Dziewczyny udawały, że ściągają siodła, ale tak na prawdę chichotały. Zmroziłam ich wzrokiem.

-To... jak?

-Jasne – odpowiedziałam z uśmiechem. 

Wracając do domu wariatki zaczęły się przedrzeźniać.

-Anita... może byśmy... pojechały w teren? – zapytała Patka naśladując głos okularnika.

-Jasne... na przykład... wieczorem... – zaśmiała się siostra, udając mój głos.

-Ehh... przestańcie... – mruknęłam.

Następnego dnia o 15:30 pojechałyśmy do galerii, na poszukiwania ogłowia, derki i tego typu rzeczy. Po niecałych 10 minutach znalazłyśmy odpowiedni sklep. Patka kupiła Hestii 3 derki : granatową, fioletową i czarną. Zakupiła też zestaw pięknych szczotek i masę smakołyków. Anita kupiła czarne ogłowie z ćwiekami i czarne owijki. Ja kupiłam brązowe, skórzane ogłowie, z indiańskimi rysunkami na paskach oraz – tak jak Huncwotka – masę smakołyków. Obładowane wróciłyśmy do domu. Mama i babcia widząc nasze zakupy złapały się za głowę. Zupełnie zapomniałam o terenie z Philipem. Zebrałam szybko rzeczy i pędem ruszyłam do stajni. Po drodze – na szczęście – spotkałam Philipa. Razem doszliśmy do stajni, osiodłaliśmy konie i ruszyliśmy w teren. Las o zachodzie słońca wyglądał cudownie. Dojechaliśmy do małej rzeczki, chłopak przeskoczył ją bez problemu, ale ja się trochę przestraszyłam. Rzeczka nie była duża, ale też nie była malutka. Patrzyłam na nią krzywo.

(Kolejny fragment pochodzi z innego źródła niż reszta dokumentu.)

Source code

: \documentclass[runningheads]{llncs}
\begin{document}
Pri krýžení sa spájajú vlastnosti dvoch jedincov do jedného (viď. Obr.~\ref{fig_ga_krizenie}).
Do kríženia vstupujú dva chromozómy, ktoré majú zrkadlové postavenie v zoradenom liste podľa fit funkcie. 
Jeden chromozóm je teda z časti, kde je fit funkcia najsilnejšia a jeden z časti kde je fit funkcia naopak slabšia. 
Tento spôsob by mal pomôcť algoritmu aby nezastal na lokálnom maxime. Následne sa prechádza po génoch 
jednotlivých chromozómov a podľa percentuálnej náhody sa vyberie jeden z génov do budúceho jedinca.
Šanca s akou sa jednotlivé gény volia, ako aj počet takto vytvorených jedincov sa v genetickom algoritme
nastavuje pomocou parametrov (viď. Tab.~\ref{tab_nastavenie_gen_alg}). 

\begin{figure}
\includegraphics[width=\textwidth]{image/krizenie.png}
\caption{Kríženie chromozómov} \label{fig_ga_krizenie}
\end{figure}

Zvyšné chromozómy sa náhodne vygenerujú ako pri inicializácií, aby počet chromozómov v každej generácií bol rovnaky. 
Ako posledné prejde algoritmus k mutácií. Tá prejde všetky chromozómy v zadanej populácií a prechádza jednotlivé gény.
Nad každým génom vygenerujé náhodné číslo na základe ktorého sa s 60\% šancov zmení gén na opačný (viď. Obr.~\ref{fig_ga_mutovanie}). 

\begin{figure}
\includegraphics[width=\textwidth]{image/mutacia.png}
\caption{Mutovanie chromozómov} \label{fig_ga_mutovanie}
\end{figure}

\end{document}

-No chodź... nie bój się, skocz...

-Ale czy ona sobie poradzi?

-Wierzysz w siebie i w nią? Jeśli tak, to skocz... zaufaj mi...

Postanowiłam... raz kozie śmierć... wycofałam się, rozpędziłam i przeskoczyłam. Szczęśliwa galopowałam dalej z Philipem. Później cała w skowronkach wróciłam do domu, w którym o dziwo była Pati, pomimo późnej pory. Jak się potem okazało, Pat nocuje u nas. Po północy grałyśmy w butelkę. W końcu padło na mnie.

-Pytanie.

-Hmm... co dziś robiłaś na randce z Philipem? – zapytała chytrze Patka.

-To nie była randka – wysyczałam – to był TYLKO wyjazd w teren.

W skrócie opowiedziałam co robiliśmy, a gdy tylko skończyłam dziewczyny zaczęły chichotać.

-Noi z czego się śmiejecie? – zapytałam zażenowana.

-No... bo... jak Patka mówiła o nim, to od kiedy jesteś, zmienił się...

-Nooo, i to takie uroczeee. – zaświergotała Huncwotka.

Nagle ktoś otworzył drzwi.

-Co wy wyprawiacie o tej godzinie?! Do łóżek! Spać! – krzyknęła mama.

[][][][][][][][][][][][][][][][][][][][][][]

Dodaje dziś, bo mało słówek. Miłego!